Tunisie : la crise de l’éducation se politise et s’enlise

La crise de l’enseignement de base semble devoir durer en raison de l’intransigeance du ministre de l’Education et son refus de répondre aux revendications de la Fédération générale de l’enseignement de base relevant de l’Union générale tunisienne du Travail (UGTT). L’aggravation des tensions donne un caractère éminemment politique à une crise qui aurait pu (et dû) rester purement syndicale.

Par Imed Bahri

Alors qu’un grand nombre d’enseignants maintiennent leur refus de livrer les notes des élèves à la direction de l’école, en guise de protestation contre le refus de l’administration de satisfaire leurs revendications et d’appliquer les accords anciennement conclus…, et alors que le ministre de l’Education reste sur une position de refus de dialogue en menaçant les protestataires de représailles, de nombreux éducateurs se disent déterminés à aller jusqu’au bout de leur mouvement quoi qu’il en coûte.

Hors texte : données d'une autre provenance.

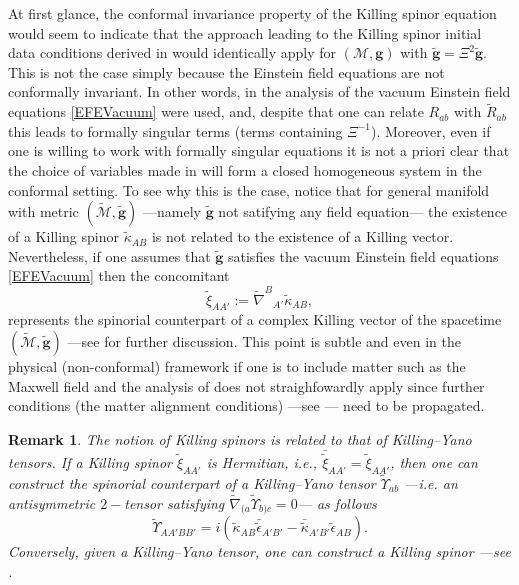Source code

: \documentclass[10pt,a4paper]{article}
\theoremstyle{plain}
\newtheorem{remark}{Remark}
\def\bmg{{\bm g}}
\begin{document}
\medskip

At first glance, the conformal invariance property of the Killing
spinor equation would seem to indicate that the approach leading to
the Killing spinor initial data conditions derived in \cite{GarVal08c}
would identically apply for $(\mathcal{M},\bmg)$ with
$\tilde\bmg=\Xi^2\tilde{\bmg}$. This is not the case simply because
the Einstein field equations are not conformally invariant.  In other
words, in the analysis of \cite{GarVal08c} the vacuum Einstein field
equations \eqref{EFEVacuum} were used, and, despite that one can
relate $R_{ab}$ with $\tilde{R}_{ab}$ this leads to formally singular
terms (terms containing $\Xi^{-1}$). Moreover, even if one is willing
to work with formally singular equations it is not a priori clear that
the choice of variables made in \cite{GarVal08c} will form a closed
homogeneous system in the conformal setting.  To see why this is the
case, notice that for general manifold with metric
$(\tilde{\mathcal{M}},\tilde{\bmg})$ ---namely $\tilde{\bmg}$ not
satifying any field equation--- the existence of a Killing spinor
$\tilde{\kappa}_{AB}$ is not related to the existence of a
Killing vector.
Nevertheless, if one assumes that $\tilde{\bmg}$
satisfies the vacuum Einstein field equations \eqref{EFEVacuum} then
the concomitant
\begin{equation*}
\tilde{\xi}_{AA'} := \tilde{\nabla}^{B}{}_{A'}\tilde{\kappa}_{AB},
\end{equation*}
represents the spinorial counterpart of a complex Killing vector of
the spacetime $(\tilde{\mathcal{M}},\tilde{\bmg})$ ---see
\cite{GarVal08c} for further discussion. This point is subtle and even
in the physical (non-conformal) framework if one is to include matter
such as the Maxwell field and the analysis of \cite{GarVal08c} does
not straighfowardly apply since further conditions (the matter
alignment conditions) ---see \cite{ValCol16}--- need to be propagated.



\begin{remark}
  \emph{
  The notion of Killing spinors is related to that
  of Killing--Yano tensors. If a Killing spinor
$\tilde{\xi}_{AA'}$ is Hermitian, i.e.,
$\bar{\tilde{\xi}}_{AA'}=\tilde{\xi}_{AA'}$, then one can construct the
spinorial counterpart of a \emph{Killing--Yano tensor}
$\tilde{\Upsilon}_{ab}$ ---i.e. an antisymmetric $2-$tensor satisfying
$\tilde{\nabla}_{(a}\tilde{\Upsilon}_{b)c}=0$--- as follows
\[\tilde{\Upsilon}_{AA'BB'}=i(\tilde{\kappa}_{AB}\bar{\tilde{\epsilon}}_{A'B'}
-\bar{\tilde{\kappa}}_{A'B'}\tilde{\epsilon}_{AB}).\] Conversely,
given a Killing--Yano tensor, one can construct a Killing spinor
---see \cite{ValCol16,McLBer93,PenRin86}.}
\end{remark}
\end{document}
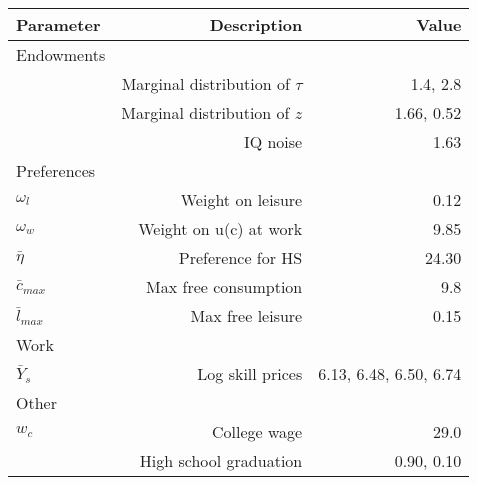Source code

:\begin{tabular}{lrr}
\hline
Parameter & Description  & Value  \\ 
\hline
Endowments &   &   \\ 
 & Marginal distribution of $\tau$  & 1.4, 2.8  \\ 
 & Marginal distribution of $z$  & 1.66, 0.52  \\ 
 & IQ noise  & 1.63  \\ 
Preferences &   &   \\ 
$\omega_{l}$ & Weight on leisure  & 0.12  \\ 
$\omega_{w}$ & Weight on u(c) at work  & 9.85  \\ 
$\bar{\eta}$ & Preference for HS  & 24.30  \\ 
$\bar{c}_{max}$ & Max free consumption  & 9.8  \\ 
$\bar{l}_{max}$ & Max free leisure  & 0.15  \\ 
Work &   &   \\ 
$\bar{Y}_{s}$ & Log skill prices  & 6.13, 6.48, 6.50, 6.74  \\ 
Other &   &   \\ 
$w_{c}$ & College wage  & 29.0  \\ 
 & High school graduation  & 0.90, 0.10  \\ 
\hline
\end{tabular}%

Souhoul Souii, membre du syndicat régional de l’enseignement de base à Nabeul, a déclaré que la réunion tenue samedi 8 juillet au siège de l’Union régionale du travail a décidé d’observer des sit-in ouverts devant les délégations régionales de l’éducation à partir du lundi 10 juillet.

Par ailleurs, une cinquantaine de directeurs d’écoles ont présenté leur démission pour protester contre le traitement réservé par le ministère de l’Education aux revendications des enseignants et à la crise de l’éducation d’une façon générale.

L’escalade se poursuit

Dans une déclaration à Mosaïque FM, Souii a annoncé que la Fédération va tenir un conseil administratif sectoriel le 14 juillet afin d’examiner la situation et prendre des décisions conformément aux intérêts de ses membres.

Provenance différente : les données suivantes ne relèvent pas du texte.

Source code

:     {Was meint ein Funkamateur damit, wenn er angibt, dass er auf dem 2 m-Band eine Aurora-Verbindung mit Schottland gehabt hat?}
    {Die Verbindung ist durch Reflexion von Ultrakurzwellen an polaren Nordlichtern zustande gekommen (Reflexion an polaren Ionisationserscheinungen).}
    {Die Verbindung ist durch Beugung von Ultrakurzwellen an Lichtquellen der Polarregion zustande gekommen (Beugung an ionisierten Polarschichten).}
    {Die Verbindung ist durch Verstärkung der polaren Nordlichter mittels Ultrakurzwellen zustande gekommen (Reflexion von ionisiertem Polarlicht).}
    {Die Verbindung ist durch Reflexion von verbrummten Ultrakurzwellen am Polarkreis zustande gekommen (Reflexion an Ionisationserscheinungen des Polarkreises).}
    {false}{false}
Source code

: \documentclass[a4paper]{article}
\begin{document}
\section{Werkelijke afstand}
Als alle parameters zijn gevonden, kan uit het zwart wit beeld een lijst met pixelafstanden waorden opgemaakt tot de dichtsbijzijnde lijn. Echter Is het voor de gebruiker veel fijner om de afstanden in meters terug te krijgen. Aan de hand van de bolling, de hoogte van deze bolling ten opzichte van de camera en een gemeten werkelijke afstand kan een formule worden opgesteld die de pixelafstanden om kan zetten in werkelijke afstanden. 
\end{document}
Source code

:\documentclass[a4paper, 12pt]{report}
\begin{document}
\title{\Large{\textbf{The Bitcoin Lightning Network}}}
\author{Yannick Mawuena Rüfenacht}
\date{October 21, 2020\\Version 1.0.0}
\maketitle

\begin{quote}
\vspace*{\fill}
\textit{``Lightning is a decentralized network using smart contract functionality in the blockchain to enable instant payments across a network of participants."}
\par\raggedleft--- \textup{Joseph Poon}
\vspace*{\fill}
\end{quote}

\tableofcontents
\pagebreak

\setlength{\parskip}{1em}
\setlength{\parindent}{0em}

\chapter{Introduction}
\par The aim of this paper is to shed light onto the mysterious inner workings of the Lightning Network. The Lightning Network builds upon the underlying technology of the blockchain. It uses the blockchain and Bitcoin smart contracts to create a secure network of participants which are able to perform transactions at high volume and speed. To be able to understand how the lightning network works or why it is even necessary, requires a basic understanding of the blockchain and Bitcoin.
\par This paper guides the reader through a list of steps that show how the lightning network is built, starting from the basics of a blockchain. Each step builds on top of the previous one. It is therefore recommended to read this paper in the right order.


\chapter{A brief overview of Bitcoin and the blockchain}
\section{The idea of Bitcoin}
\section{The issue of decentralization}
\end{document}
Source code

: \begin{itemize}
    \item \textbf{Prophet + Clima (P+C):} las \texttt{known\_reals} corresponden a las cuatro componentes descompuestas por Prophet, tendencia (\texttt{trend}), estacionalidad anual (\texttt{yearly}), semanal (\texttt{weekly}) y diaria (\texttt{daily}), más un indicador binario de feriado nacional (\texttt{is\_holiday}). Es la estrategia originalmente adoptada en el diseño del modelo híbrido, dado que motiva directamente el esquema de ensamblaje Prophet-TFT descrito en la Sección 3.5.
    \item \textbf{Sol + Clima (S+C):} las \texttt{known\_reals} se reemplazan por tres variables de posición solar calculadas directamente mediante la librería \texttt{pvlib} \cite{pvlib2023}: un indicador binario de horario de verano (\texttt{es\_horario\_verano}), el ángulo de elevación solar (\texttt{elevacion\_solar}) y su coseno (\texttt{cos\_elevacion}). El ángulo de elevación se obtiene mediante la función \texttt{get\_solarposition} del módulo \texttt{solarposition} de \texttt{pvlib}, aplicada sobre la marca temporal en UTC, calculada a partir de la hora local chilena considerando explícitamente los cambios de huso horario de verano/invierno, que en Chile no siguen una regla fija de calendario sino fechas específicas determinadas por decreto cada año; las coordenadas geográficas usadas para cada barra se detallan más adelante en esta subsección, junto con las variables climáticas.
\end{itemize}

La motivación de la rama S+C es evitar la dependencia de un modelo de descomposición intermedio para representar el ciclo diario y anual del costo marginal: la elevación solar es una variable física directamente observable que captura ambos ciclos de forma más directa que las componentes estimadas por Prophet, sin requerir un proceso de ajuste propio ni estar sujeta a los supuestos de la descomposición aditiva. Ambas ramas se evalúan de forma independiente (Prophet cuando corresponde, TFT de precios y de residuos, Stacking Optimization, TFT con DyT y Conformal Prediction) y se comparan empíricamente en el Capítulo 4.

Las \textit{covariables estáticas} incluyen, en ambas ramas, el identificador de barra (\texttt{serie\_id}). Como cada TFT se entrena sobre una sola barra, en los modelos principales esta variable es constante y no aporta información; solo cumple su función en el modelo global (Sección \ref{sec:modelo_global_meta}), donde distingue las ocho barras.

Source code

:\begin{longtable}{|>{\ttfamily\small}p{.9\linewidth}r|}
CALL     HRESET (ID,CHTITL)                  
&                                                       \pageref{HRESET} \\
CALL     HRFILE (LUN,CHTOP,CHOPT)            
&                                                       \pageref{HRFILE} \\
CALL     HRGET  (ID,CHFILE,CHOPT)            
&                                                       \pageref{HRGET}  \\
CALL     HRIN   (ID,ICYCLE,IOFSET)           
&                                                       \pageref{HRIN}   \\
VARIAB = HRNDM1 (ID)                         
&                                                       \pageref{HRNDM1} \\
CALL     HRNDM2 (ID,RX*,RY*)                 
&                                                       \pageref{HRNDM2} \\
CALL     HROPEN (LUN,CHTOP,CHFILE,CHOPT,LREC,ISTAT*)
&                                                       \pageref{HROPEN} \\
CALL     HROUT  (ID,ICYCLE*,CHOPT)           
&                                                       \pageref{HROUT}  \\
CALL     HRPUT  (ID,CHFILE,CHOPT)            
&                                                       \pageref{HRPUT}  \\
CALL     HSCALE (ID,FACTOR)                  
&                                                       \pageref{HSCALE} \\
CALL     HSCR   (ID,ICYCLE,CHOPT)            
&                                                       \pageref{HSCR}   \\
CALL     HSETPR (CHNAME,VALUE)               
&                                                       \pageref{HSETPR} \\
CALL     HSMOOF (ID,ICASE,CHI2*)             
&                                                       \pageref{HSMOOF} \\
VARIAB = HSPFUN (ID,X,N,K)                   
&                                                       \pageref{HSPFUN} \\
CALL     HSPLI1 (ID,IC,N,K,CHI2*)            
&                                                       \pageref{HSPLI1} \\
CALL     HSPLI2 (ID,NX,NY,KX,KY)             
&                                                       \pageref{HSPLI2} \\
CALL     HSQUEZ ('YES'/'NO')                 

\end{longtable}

La tension qui règne depuis plusieurs mois dans le secteur s’est aggravée après les menaces du ministère de l’Education de démettre de leurs fonctions tous les directeurs d’écoles qui ne verseront pas les notes des élèves en raison de la rétention de ces notes par un grand nombre d’enseignants.

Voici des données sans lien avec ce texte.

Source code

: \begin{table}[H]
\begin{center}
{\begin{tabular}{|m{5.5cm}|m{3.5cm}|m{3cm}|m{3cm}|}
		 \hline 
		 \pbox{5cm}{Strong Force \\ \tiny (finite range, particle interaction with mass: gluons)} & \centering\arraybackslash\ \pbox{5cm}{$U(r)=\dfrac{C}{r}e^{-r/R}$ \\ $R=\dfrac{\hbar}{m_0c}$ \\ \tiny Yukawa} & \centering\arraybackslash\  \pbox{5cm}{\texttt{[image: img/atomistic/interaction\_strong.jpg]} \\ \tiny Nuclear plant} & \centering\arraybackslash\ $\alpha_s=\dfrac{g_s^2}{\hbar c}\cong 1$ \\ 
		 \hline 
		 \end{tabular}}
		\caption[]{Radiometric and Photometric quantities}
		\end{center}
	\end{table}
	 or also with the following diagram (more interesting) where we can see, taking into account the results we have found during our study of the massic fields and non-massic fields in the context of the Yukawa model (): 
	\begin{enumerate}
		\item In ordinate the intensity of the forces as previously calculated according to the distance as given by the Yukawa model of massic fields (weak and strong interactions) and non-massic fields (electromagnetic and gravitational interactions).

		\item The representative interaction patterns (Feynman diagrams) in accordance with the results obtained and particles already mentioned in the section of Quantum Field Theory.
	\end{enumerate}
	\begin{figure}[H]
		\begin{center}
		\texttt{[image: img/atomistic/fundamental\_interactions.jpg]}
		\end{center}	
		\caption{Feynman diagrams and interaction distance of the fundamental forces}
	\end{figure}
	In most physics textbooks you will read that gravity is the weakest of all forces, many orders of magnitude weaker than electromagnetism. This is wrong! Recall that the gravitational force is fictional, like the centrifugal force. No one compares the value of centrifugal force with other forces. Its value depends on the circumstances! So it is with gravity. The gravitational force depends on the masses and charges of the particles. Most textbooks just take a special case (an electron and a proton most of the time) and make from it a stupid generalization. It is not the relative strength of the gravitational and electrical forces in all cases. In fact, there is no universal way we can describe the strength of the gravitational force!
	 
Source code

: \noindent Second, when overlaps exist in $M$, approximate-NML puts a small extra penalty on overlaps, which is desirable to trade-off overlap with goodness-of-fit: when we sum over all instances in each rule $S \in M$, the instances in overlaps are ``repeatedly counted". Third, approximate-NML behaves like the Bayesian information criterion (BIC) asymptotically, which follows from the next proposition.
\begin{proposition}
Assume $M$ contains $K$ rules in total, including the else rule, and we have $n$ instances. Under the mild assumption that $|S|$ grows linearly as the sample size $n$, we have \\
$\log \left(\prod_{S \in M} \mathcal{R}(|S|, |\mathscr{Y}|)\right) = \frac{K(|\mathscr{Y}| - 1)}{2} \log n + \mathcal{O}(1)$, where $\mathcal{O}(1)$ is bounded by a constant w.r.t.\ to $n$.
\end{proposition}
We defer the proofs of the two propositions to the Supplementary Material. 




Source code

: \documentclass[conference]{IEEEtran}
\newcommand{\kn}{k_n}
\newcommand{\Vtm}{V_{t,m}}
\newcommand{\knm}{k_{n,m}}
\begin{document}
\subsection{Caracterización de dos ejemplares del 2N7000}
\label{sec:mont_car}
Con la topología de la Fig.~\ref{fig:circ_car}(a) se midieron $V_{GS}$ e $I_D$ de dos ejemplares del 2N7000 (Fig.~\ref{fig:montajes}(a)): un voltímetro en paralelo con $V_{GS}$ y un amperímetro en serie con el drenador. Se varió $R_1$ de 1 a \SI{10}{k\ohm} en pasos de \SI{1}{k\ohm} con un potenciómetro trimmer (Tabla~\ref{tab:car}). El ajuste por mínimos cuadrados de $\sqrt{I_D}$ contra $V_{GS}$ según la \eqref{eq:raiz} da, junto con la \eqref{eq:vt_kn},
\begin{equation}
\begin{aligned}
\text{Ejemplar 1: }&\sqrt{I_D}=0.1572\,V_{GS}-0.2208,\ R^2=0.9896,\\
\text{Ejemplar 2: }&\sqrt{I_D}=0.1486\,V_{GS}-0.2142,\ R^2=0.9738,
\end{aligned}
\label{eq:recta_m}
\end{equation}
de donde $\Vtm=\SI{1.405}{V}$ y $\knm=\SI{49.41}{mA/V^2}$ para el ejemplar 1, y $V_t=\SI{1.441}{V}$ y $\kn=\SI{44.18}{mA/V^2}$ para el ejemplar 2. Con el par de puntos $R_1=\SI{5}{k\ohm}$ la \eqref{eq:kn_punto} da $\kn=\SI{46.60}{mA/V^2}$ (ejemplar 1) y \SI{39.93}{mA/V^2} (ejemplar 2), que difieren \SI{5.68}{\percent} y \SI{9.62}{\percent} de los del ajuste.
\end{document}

D’ailleurs, quelque 150 directeurs d’écoles ont été démis de leurs fonctions. Et, sans surprise, beaucoup d’entre eux sont des cadres syndicaux : 45 sont membres de syndicats de base, dont 4 membres du conseil administratif et 3 membres de la fédération générale. Ce qui a provoqué des démissions collectives dans différents gouvernorats en guise de solidarité avec les directeurs sanctionnés. Commentant ces démissions, Nabil Haouachi, secrétaire général de ladite Fédération, cité par Mosaïque FM, a déclaré que «les autorités cherchent, à travers ce genre de décisions, à porter atteinte au droit syndical en s’attaquant à tout mécanisme ou moyen que le secteur utiliserait pour défendre ses droits, visant à mettre fin ainsi à tout esprit revendicatif».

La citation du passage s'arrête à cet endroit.